* **REQUIRED ACTION**: Please repeat the line that contains "no mayor y vecino" and every line after it, exactly, through the end of the records.

* **EXERCISE MATERIAL**:
______

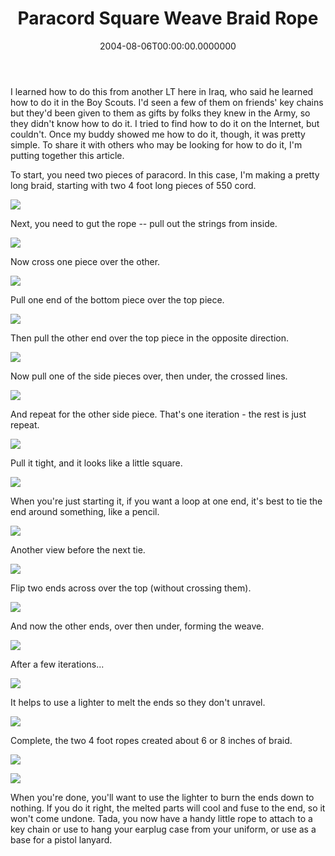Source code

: ﻿---
title: Paracord Square Weave Braid Rope
date: "2004-08-06T00:00:00.0000000"
featuredImage: ../../img/default-post-image.png
---

I learned how to do this from another LT here in Iraq, who said he learned how to do it in the Boy Scouts. I'd seen a few of them on friends' key chains but they'd been given to them as gifts by folks they knew in the Army, so they didn't know how to do it. I tried to find how to do it on the Internet, but couldn't. Once my buddy showed me how to do it, though, it was pretty simple. To share it with others who may be looking for how to do it, I'm putting together this article.

To start, you need two pieces of paracord. In this case, I'm making a pretty long braid, starting with two 4 foot long pieces of 550 cord.

![](/img/DSC00001.jpg)

Next, you need to gut the rope -- pull out the strings from inside.

![](/img/DSC00002-rope.jpg)

Now cross one piece over the other.

![](/img/DSC00003.jpg)

Pull one end of the bottom piece over the top piece.

![](/img/DSC00004.jpg)

Then pull the other end over the top piece in the opposite direction.

![](/img/DSC00005.jpg)

Now pull one of the side pieces over, then under, the crossed lines.

![](/img/DSC00006.jpg)

And repeat for the other side piece. That's one iteration - the rest is just repeat.

![](/img/DSC00007.jpg)

Pull it tight, and it looks like a little square.

![](/img/DSC00008.jpg)

When you're just starting it, if you want a loop at one end, it's best to tie the end around something, like a pencil.

![](/img/DSC00009.jpg)

Another view before the next tie.

![](/img/DSC00010-rope.jpg)

Flip two ends across over the top (without crossing them).

![](/img/DSC00011.jpg)

And now the other ends, over then under, forming the weave.

![](/img/DSC00012.jpg)

After a few iterations...

![](/img/DSC00014.jpg)

It helps to use a lighter to melt the ends so they don't unravel.

![](/img/DSC00015.jpg)

Complete, the two 4 foot ropes created about 6 or 8 inches of braid.

![](/img/DSC00016.jpg)

![](/img/DSC00018.jpg)

When you're done, you'll want to use the lighter to burn the ends down to nothing. If you do it right, the melted parts will cool and fuse to the end, so it won't come undone. Tada, you now have a handy little rope to attach to a key chain or use to hang your earplug case from your uniform, or use as a base for a pistol lanyard.

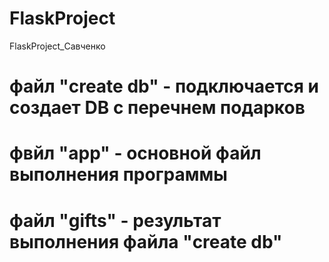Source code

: # FlaskProject
FlaskProject_Савченко

# файл "create db" - подключается и создает DB с перечнем подарков
# фвйл "app" - основной файл выполнения программы
# файл "gifts" - результат выполнения файла "create db"

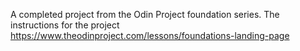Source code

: A completed project from the Odin Project foundation series. The instructions for the project https://www.theodinproject.com/lessons/foundations-landing-page

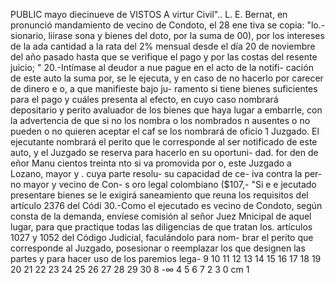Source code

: PUBLIC
mayo diecinueve de
VISTOS A virtur
Civil"..
L. E. Bernat, en
pronunció mandamiento de
vecino de Condoto, el 28 ene
tiva se copia: "lo.-
sionario, liirase
sona y bienes del
doto, por la suma de
00), por los intereses de la
ada cantidad a la rata del 2%
mensual desde el día 20 de noviembre del año pasado hasta que se
verifique el pago y por las costas del resente juicio;
" 20.-Intímase al deudor a nue pague en el acto de la notifi-
cación de este auto la suma por, se le ejecuta, y en caso de no
hacerlo por carecer de dinero e
o, a que manifieste bajo ju-
ramento si tiene bienes suficientes para el pago y cuáles presenta
al efecto, en cuyo caso nombrará depositario y perito avaluador de
los bienes que haya lugar a embarrle, con la advertencia de que
si no los nombra o los nombrados n ausentes o no pueden o no
quieren aceptar el caf se los nombrará de oficio 1 Juzgado. El
ejecutante nombrará el perito que le corresponde al ser notificado
de este auto, y el Juzgado se reserva para hacerlo en su oportuni-
dad.
for
den de
eñor Manu
cientos treinta
nto si
va promovida por
o, este Juzgado
a Lozano, mayor y .
cuya parte resolu-
su capacidad de ce-
iva contra la per-
no mayor y vecino de Con-
s oro legal colombiano ($107,-
"Si e e jecutado presentare bienes se le exigirá
saneamiento que reuna los requisitos del artículo 2376 del Códi
30.-Como el ejecutado es vecino de Condoto, según consta
de la demanda, envíese comisión al señor Juez Mnicipal de aquel
lugar, para que practique todas las diligencias de que tratan los.
artículos 1027 y 1052 del Código Judicial, faculándolo para nom-
brar el perito que corresponde al Juzgado, posesionar o reemplazar
los que designen las partes y para hacer uso de los paremios lega-
9 10 11 12 13 14 15 16 17 18 19 20 21 22 23 24 25 26 27 28 29 30
8
-∞
4 5 6 7
2 3
0 cm 1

______

* **SOLUTION TO THE EXERCISE**:
no mayor y vecino de Con-
s oro legal colombiano ($107,-
"Si e e jecutado presentare bienes se le exigirá
saneamiento que reuna los requisitos del artículo 2376 del Códi
30.-Como el ejecutado es vecino de Condoto, según consta
de la demanda, envíese comisión al señor Juez Mnicipal de aquel
lugar, para que practique todas las diligencias de que tratan los.
artículos 1027 y 1052 del Código Judicial, faculándolo para nom-
brar el perito que corresponde al Juzgado, posesionar o reemplazar
los que designen las partes y para hacer uso de los paremios lega-
9 10 11 12 13 14 15 16 17 18 19 20 21 22 23 24 25 26 27 28 29 30
8
-∞
4 5 6 7
2 3
0 cm 1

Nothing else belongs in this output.